**Exercise details**
Look through the data below and return each line where "wiki" appears.

**Supplied information**
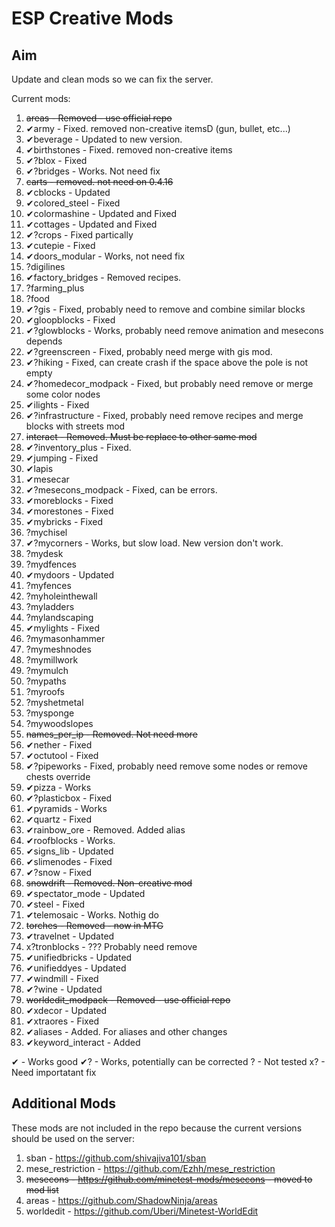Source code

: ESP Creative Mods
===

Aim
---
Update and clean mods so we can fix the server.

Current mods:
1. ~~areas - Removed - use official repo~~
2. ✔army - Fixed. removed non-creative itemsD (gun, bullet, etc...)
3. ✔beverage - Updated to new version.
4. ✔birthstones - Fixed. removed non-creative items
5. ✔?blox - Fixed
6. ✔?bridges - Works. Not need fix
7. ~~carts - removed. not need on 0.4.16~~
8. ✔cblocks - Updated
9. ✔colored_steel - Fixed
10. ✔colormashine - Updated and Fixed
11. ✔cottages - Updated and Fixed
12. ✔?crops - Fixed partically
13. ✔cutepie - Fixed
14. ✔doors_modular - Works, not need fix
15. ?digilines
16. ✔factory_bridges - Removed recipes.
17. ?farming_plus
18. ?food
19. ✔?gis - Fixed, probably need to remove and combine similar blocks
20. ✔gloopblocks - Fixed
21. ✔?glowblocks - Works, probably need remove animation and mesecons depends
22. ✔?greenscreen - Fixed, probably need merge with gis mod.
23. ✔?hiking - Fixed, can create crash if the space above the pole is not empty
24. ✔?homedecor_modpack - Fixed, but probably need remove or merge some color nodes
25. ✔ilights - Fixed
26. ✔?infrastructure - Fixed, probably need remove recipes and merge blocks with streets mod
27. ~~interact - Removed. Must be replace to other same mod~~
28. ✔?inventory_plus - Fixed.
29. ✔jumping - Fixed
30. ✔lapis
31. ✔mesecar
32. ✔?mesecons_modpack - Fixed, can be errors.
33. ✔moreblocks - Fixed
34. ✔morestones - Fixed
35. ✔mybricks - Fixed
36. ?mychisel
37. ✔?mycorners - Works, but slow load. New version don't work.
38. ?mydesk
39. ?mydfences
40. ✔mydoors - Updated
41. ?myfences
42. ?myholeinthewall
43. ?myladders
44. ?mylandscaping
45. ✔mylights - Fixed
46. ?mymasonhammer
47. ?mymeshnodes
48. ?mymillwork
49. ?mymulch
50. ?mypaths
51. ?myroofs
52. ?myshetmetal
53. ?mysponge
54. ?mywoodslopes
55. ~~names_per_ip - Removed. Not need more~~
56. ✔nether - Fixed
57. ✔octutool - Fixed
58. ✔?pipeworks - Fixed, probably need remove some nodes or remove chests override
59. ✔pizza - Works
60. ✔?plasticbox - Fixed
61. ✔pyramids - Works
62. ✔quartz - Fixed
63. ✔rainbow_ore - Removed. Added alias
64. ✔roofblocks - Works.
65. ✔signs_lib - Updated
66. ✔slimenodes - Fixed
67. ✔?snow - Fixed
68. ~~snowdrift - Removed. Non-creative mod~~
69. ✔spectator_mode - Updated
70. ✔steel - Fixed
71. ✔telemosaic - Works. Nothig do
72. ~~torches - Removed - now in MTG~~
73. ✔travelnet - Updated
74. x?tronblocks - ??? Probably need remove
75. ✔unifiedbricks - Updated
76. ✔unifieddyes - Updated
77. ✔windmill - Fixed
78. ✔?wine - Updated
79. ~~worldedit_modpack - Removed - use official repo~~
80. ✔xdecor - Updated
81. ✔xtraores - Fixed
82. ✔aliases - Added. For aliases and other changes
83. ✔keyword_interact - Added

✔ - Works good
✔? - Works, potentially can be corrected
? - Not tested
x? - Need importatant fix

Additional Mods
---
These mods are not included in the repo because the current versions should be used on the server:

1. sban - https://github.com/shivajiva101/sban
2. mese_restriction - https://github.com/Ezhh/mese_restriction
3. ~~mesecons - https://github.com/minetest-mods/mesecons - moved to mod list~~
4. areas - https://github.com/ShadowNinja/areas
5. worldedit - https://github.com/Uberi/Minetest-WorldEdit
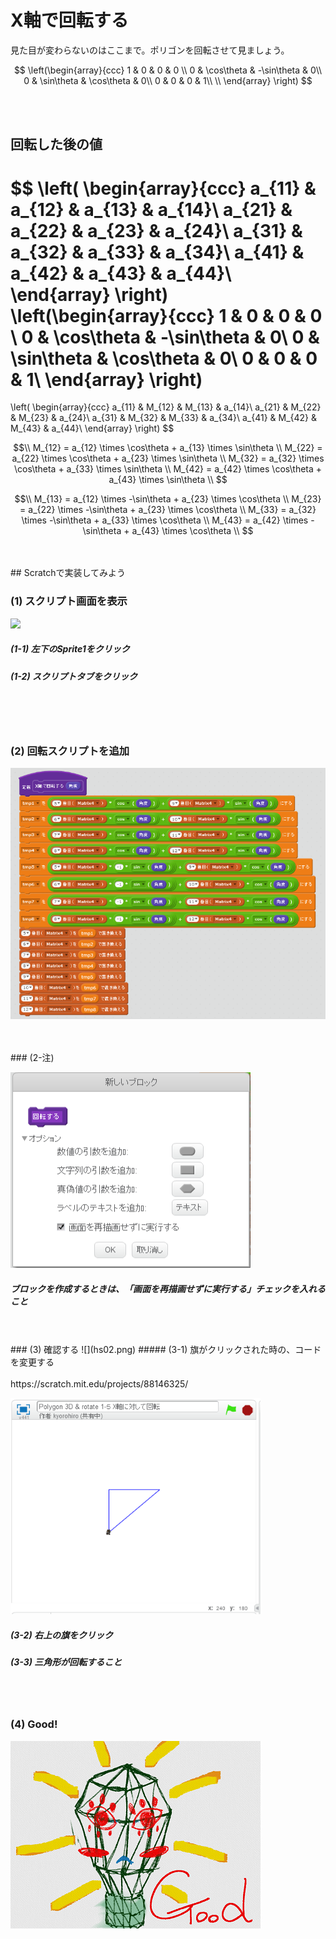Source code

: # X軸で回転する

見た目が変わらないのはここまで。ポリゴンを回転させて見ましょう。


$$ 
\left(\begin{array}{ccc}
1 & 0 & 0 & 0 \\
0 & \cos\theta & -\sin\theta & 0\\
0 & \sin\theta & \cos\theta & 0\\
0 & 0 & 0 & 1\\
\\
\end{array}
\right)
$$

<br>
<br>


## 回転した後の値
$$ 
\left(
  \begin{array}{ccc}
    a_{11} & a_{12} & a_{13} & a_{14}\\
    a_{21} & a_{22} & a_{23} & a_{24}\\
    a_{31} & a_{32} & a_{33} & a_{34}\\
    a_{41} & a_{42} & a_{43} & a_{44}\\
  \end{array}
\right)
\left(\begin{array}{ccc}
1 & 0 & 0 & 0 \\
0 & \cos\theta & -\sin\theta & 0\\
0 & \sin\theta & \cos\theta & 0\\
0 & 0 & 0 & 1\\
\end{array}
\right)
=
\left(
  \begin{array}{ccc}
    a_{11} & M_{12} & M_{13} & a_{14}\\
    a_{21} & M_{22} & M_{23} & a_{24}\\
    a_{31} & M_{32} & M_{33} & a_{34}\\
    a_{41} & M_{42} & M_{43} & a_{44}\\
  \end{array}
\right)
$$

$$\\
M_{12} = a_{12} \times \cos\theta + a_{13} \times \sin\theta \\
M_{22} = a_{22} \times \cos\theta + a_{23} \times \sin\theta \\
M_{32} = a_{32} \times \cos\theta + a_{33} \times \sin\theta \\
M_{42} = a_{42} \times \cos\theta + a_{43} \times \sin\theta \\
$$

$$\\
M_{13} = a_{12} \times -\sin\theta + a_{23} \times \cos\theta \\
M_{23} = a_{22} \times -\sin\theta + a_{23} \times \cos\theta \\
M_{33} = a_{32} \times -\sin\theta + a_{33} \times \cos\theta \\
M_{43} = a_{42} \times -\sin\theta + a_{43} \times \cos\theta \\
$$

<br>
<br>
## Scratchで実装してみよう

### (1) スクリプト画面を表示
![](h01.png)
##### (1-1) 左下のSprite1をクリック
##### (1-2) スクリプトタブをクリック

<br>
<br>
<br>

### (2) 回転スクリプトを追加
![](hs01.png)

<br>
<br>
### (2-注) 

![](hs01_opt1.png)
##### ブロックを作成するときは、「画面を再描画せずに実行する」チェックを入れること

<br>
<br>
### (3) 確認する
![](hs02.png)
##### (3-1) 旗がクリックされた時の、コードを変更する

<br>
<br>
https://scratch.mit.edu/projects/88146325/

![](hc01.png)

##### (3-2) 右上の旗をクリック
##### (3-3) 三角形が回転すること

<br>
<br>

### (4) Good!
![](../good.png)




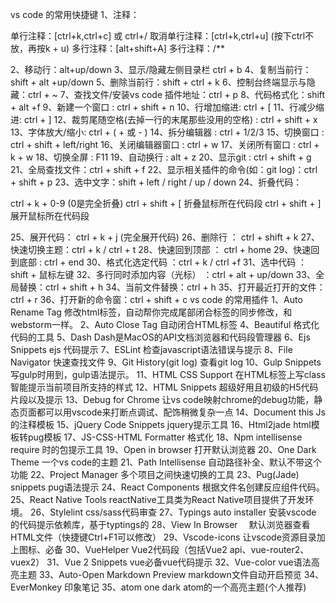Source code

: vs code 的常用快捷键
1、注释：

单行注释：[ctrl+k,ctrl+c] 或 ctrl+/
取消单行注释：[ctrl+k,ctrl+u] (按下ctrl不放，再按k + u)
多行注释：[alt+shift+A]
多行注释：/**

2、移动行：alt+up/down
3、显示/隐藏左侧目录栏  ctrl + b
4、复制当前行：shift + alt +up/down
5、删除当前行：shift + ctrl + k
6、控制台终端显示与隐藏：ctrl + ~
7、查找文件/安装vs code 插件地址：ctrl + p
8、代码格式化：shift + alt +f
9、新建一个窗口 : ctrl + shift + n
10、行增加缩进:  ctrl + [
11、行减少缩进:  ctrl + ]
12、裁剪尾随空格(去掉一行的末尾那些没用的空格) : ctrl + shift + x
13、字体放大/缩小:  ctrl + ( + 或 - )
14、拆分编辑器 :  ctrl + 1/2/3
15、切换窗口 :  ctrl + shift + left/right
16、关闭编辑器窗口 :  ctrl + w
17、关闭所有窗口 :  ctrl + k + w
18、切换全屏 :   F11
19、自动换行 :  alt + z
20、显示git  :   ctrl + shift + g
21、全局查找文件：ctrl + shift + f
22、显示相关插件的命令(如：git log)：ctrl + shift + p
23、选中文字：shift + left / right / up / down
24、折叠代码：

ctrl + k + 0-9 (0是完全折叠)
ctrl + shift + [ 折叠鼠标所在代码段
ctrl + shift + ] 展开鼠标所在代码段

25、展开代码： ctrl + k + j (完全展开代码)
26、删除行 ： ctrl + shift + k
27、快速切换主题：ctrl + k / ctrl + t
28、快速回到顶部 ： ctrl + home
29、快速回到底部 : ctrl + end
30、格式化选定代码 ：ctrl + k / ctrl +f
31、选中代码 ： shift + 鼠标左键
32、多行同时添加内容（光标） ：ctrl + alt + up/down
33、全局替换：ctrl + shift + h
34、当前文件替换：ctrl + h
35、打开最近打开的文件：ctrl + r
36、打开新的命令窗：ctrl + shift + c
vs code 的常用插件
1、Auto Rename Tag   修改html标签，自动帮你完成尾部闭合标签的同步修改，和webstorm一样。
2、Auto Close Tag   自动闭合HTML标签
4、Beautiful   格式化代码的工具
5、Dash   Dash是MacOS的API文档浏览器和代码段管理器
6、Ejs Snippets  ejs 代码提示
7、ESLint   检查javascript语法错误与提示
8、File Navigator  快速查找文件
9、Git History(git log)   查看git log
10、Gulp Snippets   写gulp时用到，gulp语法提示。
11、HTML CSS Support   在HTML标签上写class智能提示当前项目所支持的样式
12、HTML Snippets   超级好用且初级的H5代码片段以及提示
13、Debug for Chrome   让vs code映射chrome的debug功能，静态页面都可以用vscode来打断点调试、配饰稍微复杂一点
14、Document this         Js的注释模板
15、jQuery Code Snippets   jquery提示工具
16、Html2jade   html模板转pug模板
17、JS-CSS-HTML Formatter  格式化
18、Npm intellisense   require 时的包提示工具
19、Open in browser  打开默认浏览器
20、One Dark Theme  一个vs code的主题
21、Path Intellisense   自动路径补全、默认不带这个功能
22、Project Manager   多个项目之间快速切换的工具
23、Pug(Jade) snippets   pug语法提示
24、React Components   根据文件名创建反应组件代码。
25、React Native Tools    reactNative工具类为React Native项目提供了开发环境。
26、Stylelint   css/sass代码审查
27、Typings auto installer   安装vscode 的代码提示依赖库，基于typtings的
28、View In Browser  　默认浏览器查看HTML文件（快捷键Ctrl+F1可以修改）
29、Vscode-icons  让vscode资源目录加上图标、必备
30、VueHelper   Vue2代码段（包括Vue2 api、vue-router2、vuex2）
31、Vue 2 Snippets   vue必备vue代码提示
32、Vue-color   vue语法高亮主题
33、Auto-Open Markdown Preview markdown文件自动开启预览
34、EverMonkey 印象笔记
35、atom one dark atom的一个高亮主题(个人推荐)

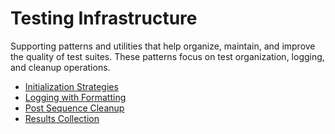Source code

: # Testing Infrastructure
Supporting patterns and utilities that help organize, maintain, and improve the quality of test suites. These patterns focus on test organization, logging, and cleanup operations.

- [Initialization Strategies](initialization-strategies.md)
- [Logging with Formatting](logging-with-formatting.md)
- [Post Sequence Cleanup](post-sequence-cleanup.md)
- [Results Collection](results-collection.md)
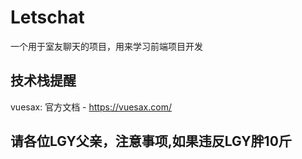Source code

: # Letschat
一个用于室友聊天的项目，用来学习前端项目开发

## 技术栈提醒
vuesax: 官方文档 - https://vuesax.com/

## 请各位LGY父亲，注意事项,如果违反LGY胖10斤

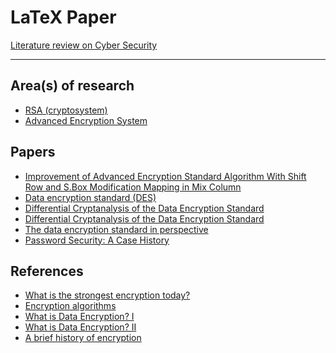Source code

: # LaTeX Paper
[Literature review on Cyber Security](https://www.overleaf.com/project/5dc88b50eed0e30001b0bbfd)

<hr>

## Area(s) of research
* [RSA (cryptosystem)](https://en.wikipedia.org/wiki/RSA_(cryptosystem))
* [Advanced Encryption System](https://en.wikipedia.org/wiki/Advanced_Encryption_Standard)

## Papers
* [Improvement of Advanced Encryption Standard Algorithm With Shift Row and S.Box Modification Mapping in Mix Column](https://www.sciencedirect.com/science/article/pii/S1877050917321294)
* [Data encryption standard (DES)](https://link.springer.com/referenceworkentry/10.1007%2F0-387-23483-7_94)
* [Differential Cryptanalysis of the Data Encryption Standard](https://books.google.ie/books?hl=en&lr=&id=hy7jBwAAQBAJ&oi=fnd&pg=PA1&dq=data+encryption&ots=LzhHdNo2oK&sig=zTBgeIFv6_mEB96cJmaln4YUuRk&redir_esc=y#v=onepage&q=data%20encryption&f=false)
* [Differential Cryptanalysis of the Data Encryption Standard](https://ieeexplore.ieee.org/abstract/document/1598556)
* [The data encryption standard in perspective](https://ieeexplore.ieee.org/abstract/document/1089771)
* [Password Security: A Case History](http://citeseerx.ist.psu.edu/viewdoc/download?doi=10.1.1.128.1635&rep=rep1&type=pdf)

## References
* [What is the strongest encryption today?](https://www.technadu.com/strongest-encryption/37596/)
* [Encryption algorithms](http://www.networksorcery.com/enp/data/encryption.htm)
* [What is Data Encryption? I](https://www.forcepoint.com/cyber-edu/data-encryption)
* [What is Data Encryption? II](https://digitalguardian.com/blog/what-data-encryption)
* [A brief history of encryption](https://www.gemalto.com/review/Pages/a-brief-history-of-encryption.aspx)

**Output for this exercise**
* [RSA (cryptosystem)](https://en.wikipedia.org/wiki/RSA_(cryptosystem))
* [Advanced Encryption System](https://en.wikipedia.org/wiki/Advanced_Encryption_Standard)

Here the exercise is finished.